• **Assignment**
What lines in the records below contain the string "protects"? Copy every one.

Data records:
++++++++++++++++++++

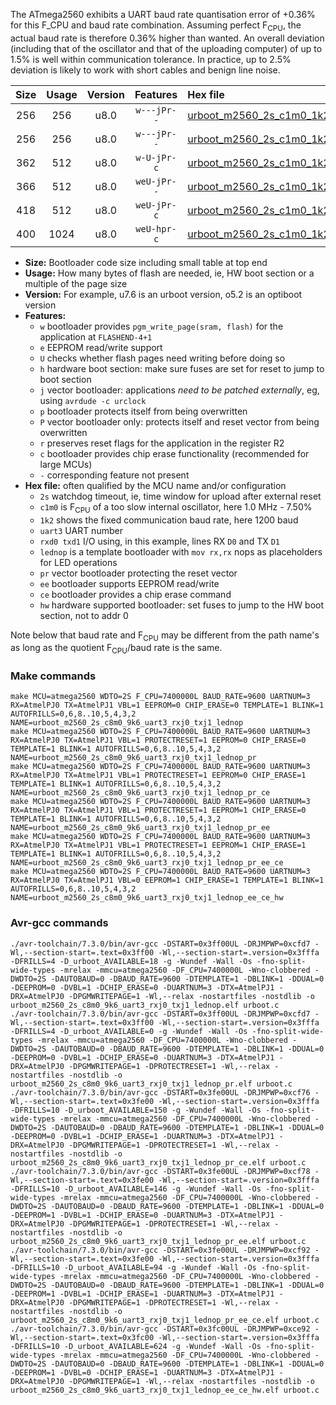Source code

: The ATmega2560 exhibits a UART baud rate quantisation error of +0.36% for this F_CPU and baud rate combination. Assuming perfect F<sub>CPU</sub>, the actual baud rate is therefore 0.36% higher than wanted. An overall deviation (including that of the oscillator and that of the uploading computer) of up to 1.5% is well within communication tolerance. In practice, up to 2.5% deviation is likely to work with short cables and benign line noise.

|Size|Usage|Version|Features|Hex file|
|:-:|:-:|:-:|:-:|:--|
|256|256|u8.0|`w---jPr--`|[urboot_m2560_2s_c1m0_1k2_uart3_rxj0_txj1_lednop.hex](https://raw.githubusercontent.com/stefanrueger/urboot.hex/main/mcus/atmega2560/watchdog_2_s/internal_oscillator_c-7.50%25/%2B1m000000_hz/%2B%2B%2B1k2_baud/uart3_rxj0_txj1/lednop/urboot_m2560_2s_c1m0_1k2_uart3_rxj0_txj1_lednop.hex)|
|256|256|u8.0|`w---jPr--`|[urboot_m2560_2s_c1m0_1k2_uart3_rxj0_txj1_lednop_pr.hex](https://raw.githubusercontent.com/stefanrueger/urboot.hex/main/mcus/atmega2560/watchdog_2_s/internal_oscillator_c-7.50%25/%2B1m000000_hz/%2B%2B%2B1k2_baud/uart3_rxj0_txj1/lednop/urboot_m2560_2s_c1m0_1k2_uart3_rxj0_txj1_lednop_pr.hex)|
|362|512|u8.0|`w-U-jPr-c`|[urboot_m2560_2s_c1m0_1k2_uart3_rxj0_txj1_lednop_pr_ce.hex](https://raw.githubusercontent.com/stefanrueger/urboot.hex/main/mcus/atmega2560/watchdog_2_s/internal_oscillator_c-7.50%25/%2B1m000000_hz/%2B%2B%2B1k2_baud/uart3_rxj0_txj1/lednop/urboot_m2560_2s_c1m0_1k2_uart3_rxj0_txj1_lednop_pr_ce.hex)|
|366|512|u8.0|`weU-jPr--`|[urboot_m2560_2s_c1m0_1k2_uart3_rxj0_txj1_lednop_pr_ee.hex](https://raw.githubusercontent.com/stefanrueger/urboot.hex/main/mcus/atmega2560/watchdog_2_s/internal_oscillator_c-7.50%25/%2B1m000000_hz/%2B%2B%2B1k2_baud/uart3_rxj0_txj1/lednop/urboot_m2560_2s_c1m0_1k2_uart3_rxj0_txj1_lednop_pr_ee.hex)|
|418|512|u8.0|`weU-jPr-c`|[urboot_m2560_2s_c1m0_1k2_uart3_rxj0_txj1_lednop_pr_ee_ce.hex](https://raw.githubusercontent.com/stefanrueger/urboot.hex/main/mcus/atmega2560/watchdog_2_s/internal_oscillator_c-7.50%25/%2B1m000000_hz/%2B%2B%2B1k2_baud/uart3_rxj0_txj1/lednop/urboot_m2560_2s_c1m0_1k2_uart3_rxj0_txj1_lednop_pr_ee_ce.hex)|
|400|1024|u8.0|`weU-hpr-c`|[urboot_m2560_2s_c1m0_1k2_uart3_rxj0_txj1_lednop_ee_ce_hw.hex](https://raw.githubusercontent.com/stefanrueger/urboot.hex/main/mcus/atmega2560/watchdog_2_s/internal_oscillator_c-7.50%25/%2B1m000000_hz/%2B%2B%2B1k2_baud/uart3_rxj0_txj1/lednop/urboot_m2560_2s_c1m0_1k2_uart3_rxj0_txj1_lednop_ee_ce_hw.hex)|

- **Size:** Bootloader code size including small table at top end
- **Usage:** How many bytes of flash are needed, ie, HW boot section or a multiple of the page size
- **Version:** For example, u7.6 is an urboot version, o5.2 is an optiboot version
- **Features:**
  + `w` bootloader provides `pgm_write_page(sram, flash)` for the application at `FLASHEND-4+1`
  + `e` EEPROM read/write support
  + `U` checks whether flash pages need writing before doing so
  + `h` hardware boot section: make sure fuses are set for reset to jump to boot section
  + `j` vector bootloader: applications *need to be patched externally*, eg, using `avrdude -c urclock`
  + `p` bootloader protects itself from being overwritten
  + `P` vector bootloader only: protects itself and reset vector from being overwritten
  + `r` preserves reset flags for the application in the register R2
  + `c` bootloader provides chip erase functionality (recommended for large MCUs)
  + `-` corresponding feature not present
- **Hex file:** often qualified by the MCU name and/or configuration
  + `2s` watchdog timeout, ie, time window for upload after external reset
  + `c1m0` is F<sub>CPU</sub> of a too slow internal oscillator, here 1.0 MHz - 7.50%
  + `1k2` shows the fixed communication baud rate, here 1200 baud
  + `uart3` UART number
  + `rxd0 txd1` I/O using, in this example, lines RX `D0` and TX `D1`
  + `lednop` is a template bootloader with `mov rx,rx` nops as placeholders for LED operations
  + `pr` vector bootloader protecting the reset vector
  + `ee` bootloader supports EEPROM read/write
  + `ce` bootloader provides a chip erase command
  + `hw` hardware supported bootloader: set fuses to jump to the HW boot section, not to addr 0


Note below that baud rate and F<sub>CPU</sub> may be different from the path name's as long as the quotient F<sub>CPU</sub>/baud rate is the same.

### Make commands
```
make MCU=atmega2560 WDTO=2S F_CPU=7400000L BAUD_RATE=9600 UARTNUM=3 RX=AtmelPJ0 TX=AtmelPJ1 VBL=1 EEPROM=0 CHIP_ERASE=0 TEMPLATE=1 BLINK=1 AUTOFRILLS=0,6,8..10,5,4,3,2 NAME=urboot_m2560_2s_c8m0_9k6_uart3_rxj0_txj1_lednop
make MCU=atmega2560 WDTO=2S F_CPU=7400000L BAUD_RATE=9600 UARTNUM=3 RX=AtmelPJ0 TX=AtmelPJ1 VBL=1 PROTECTRESET=1 EEPROM=0 CHIP_ERASE=0 TEMPLATE=1 BLINK=1 AUTOFRILLS=0,6,8..10,5,4,3,2 NAME=urboot_m2560_2s_c8m0_9k6_uart3_rxj0_txj1_lednop_pr
make MCU=atmega2560 WDTO=2S F_CPU=7400000L BAUD_RATE=9600 UARTNUM=3 RX=AtmelPJ0 TX=AtmelPJ1 VBL=1 PROTECTRESET=1 EEPROM=0 CHIP_ERASE=1 TEMPLATE=1 BLINK=1 AUTOFRILLS=0,6,8..10,5,4,3,2 NAME=urboot_m2560_2s_c8m0_9k6_uart3_rxj0_txj1_lednop_pr_ce
make MCU=atmega2560 WDTO=2S F_CPU=7400000L BAUD_RATE=9600 UARTNUM=3 RX=AtmelPJ0 TX=AtmelPJ1 VBL=1 PROTECTRESET=1 EEPROM=1 CHIP_ERASE=0 TEMPLATE=1 BLINK=1 AUTOFRILLS=0,6,8..10,5,4,3,2 NAME=urboot_m2560_2s_c8m0_9k6_uart3_rxj0_txj1_lednop_pr_ee
make MCU=atmega2560 WDTO=2S F_CPU=7400000L BAUD_RATE=9600 UARTNUM=3 RX=AtmelPJ0 TX=AtmelPJ1 VBL=1 PROTECTRESET=1 EEPROM=1 CHIP_ERASE=1 TEMPLATE=1 BLINK=1 AUTOFRILLS=0,6,8..10,5,4,3,2 NAME=urboot_m2560_2s_c8m0_9k6_uart3_rxj0_txj1_lednop_pr_ee_ce
make MCU=atmega2560 WDTO=2S F_CPU=7400000L BAUD_RATE=9600 UARTNUM=3 RX=AtmelPJ0 TX=AtmelPJ1 VBL=0 EEPROM=1 CHIP_ERASE=1 TEMPLATE=1 BLINK=1 AUTOFRILLS=0,6,8..10,5,4,3,2 NAME=urboot_m2560_2s_c8m0_9k6_uart3_rxj0_txj1_lednop_ee_ce_hw
```

### Avr-gcc commands
```
./avr-toolchain/7.3.0/bin/avr-gcc -DSTART=0x3ff00UL -DRJMPWP=0xcfd7 -Wl,--section-start=.text=0x3ff00 -Wl,--section-start=.version=0x3fffa -DFRILLS=4 -D_urboot_AVAILABLE=18 -g -Wundef -Wall -Os -fno-split-wide-types -mrelax -mmcu=atmega2560 -DF_CPU=7400000L -Wno-clobbered -DWDTO=2S -DAUTOBAUD=0 -DBAUD_RATE=9600 -DTEMPLATE=1 -DBLINK=1 -DDUAL=0 -DEEPROM=0 -DVBL=1 -DCHIP_ERASE=0 -DUARTNUM=3 -DTX=AtmelPJ1 -DRX=AtmelPJ0 -DPGMWRITEPAGE=1 -Wl,--relax -nostartfiles -nostdlib -o urboot_m2560_2s_c8m0_9k6_uart3_rxj0_txj1_lednop.elf urboot.c
./avr-toolchain/7.3.0/bin/avr-gcc -DSTART=0x3ff00UL -DRJMPWP=0xcfd7 -Wl,--section-start=.text=0x3ff00 -Wl,--section-start=.version=0x3fffa -DFRILLS=4 -D_urboot_AVAILABLE=0 -g -Wundef -Wall -Os -fno-split-wide-types -mrelax -mmcu=atmega2560 -DF_CPU=7400000L -Wno-clobbered -DWDTO=2S -DAUTOBAUD=0 -DBAUD_RATE=9600 -DTEMPLATE=1 -DBLINK=1 -DDUAL=0 -DEEPROM=0 -DVBL=1 -DCHIP_ERASE=0 -DUARTNUM=3 -DTX=AtmelPJ1 -DRX=AtmelPJ0 -DPGMWRITEPAGE=1 -DPROTECTRESET=1 -Wl,--relax -nostartfiles -nostdlib -o urboot_m2560_2s_c8m0_9k6_uart3_rxj0_txj1_lednop_pr.elf urboot.c
./avr-toolchain/7.3.0/bin/avr-gcc -DSTART=0x3fe00UL -DRJMPWP=0xcf76 -Wl,--section-start=.text=0x3fe00 -Wl,--section-start=.version=0x3fffa -DFRILLS=10 -D_urboot_AVAILABLE=150 -g -Wundef -Wall -Os -fno-split-wide-types -mrelax -mmcu=atmega2560 -DF_CPU=7400000L -Wno-clobbered -DWDTO=2S -DAUTOBAUD=0 -DBAUD_RATE=9600 -DTEMPLATE=1 -DBLINK=1 -DDUAL=0 -DEEPROM=0 -DVBL=1 -DCHIP_ERASE=1 -DUARTNUM=3 -DTX=AtmelPJ1 -DRX=AtmelPJ0 -DPGMWRITEPAGE=1 -DPROTECTRESET=1 -Wl,--relax -nostartfiles -nostdlib -o urboot_m2560_2s_c8m0_9k6_uart3_rxj0_txj1_lednop_pr_ce.elf urboot.c
./avr-toolchain/7.3.0/bin/avr-gcc -DSTART=0x3fe00UL -DRJMPWP=0xcf78 -Wl,--section-start=.text=0x3fe00 -Wl,--section-start=.version=0x3fffa -DFRILLS=10 -D_urboot_AVAILABLE=146 -g -Wundef -Wall -Os -fno-split-wide-types -mrelax -mmcu=atmega2560 -DF_CPU=7400000L -Wno-clobbered -DWDTO=2S -DAUTOBAUD=0 -DBAUD_RATE=9600 -DTEMPLATE=1 -DBLINK=1 -DDUAL=0 -DEEPROM=1 -DVBL=1 -DCHIP_ERASE=0 -DUARTNUM=3 -DTX=AtmelPJ1 -DRX=AtmelPJ0 -DPGMWRITEPAGE=1 -DPROTECTRESET=1 -Wl,--relax -nostartfiles -nostdlib -o urboot_m2560_2s_c8m0_9k6_uart3_rxj0_txj1_lednop_pr_ee.elf urboot.c
./avr-toolchain/7.3.0/bin/avr-gcc -DSTART=0x3fe00UL -DRJMPWP=0xcf92 -Wl,--section-start=.text=0x3fe00 -Wl,--section-start=.version=0x3fffa -DFRILLS=10 -D_urboot_AVAILABLE=94 -g -Wundef -Wall -Os -fno-split-wide-types -mrelax -mmcu=atmega2560 -DF_CPU=7400000L -Wno-clobbered -DWDTO=2S -DAUTOBAUD=0 -DBAUD_RATE=9600 -DTEMPLATE=1 -DBLINK=1 -DDUAL=0 -DEEPROM=1 -DVBL=1 -DCHIP_ERASE=1 -DUARTNUM=3 -DTX=AtmelPJ1 -DRX=AtmelPJ0 -DPGMWRITEPAGE=1 -DPROTECTRESET=1 -Wl,--relax -nostartfiles -nostdlib -o urboot_m2560_2s_c8m0_9k6_uart3_rxj0_txj1_lednop_pr_ee_ce.elf urboot.c
./avr-toolchain/7.3.0/bin/avr-gcc -DSTART=0x3fc00UL -DRJMPWP=0xce92 -Wl,--section-start=.text=0x3fc00 -Wl,--section-start=.version=0x3fffa -DFRILLS=10 -D_urboot_AVAILABLE=624 -g -Wundef -Wall -Os -fno-split-wide-types -mrelax -mmcu=atmega2560 -DF_CPU=7400000L -Wno-clobbered -DWDTO=2S -DAUTOBAUD=0 -DBAUD_RATE=9600 -DTEMPLATE=1 -DBLINK=1 -DDUAL=0 -DEEPROM=1 -DVBL=0 -DCHIP_ERASE=1 -DUARTNUM=3 -DTX=AtmelPJ1 -DRX=AtmelPJ0 -DPGMWRITEPAGE=1 -Wl,--relax -nostartfiles -nostdlib -o urboot_m2560_2s_c8m0_9k6_uart3_rxj0_txj1_lednop_ee_ce_hw.elf urboot.c
```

++++++++++++++++++++

• **Solution to the problem**
  + `p` bootloader protects itself from being overwritten
  + `P` vector bootloader only: protects itself and reset vector from being overwritten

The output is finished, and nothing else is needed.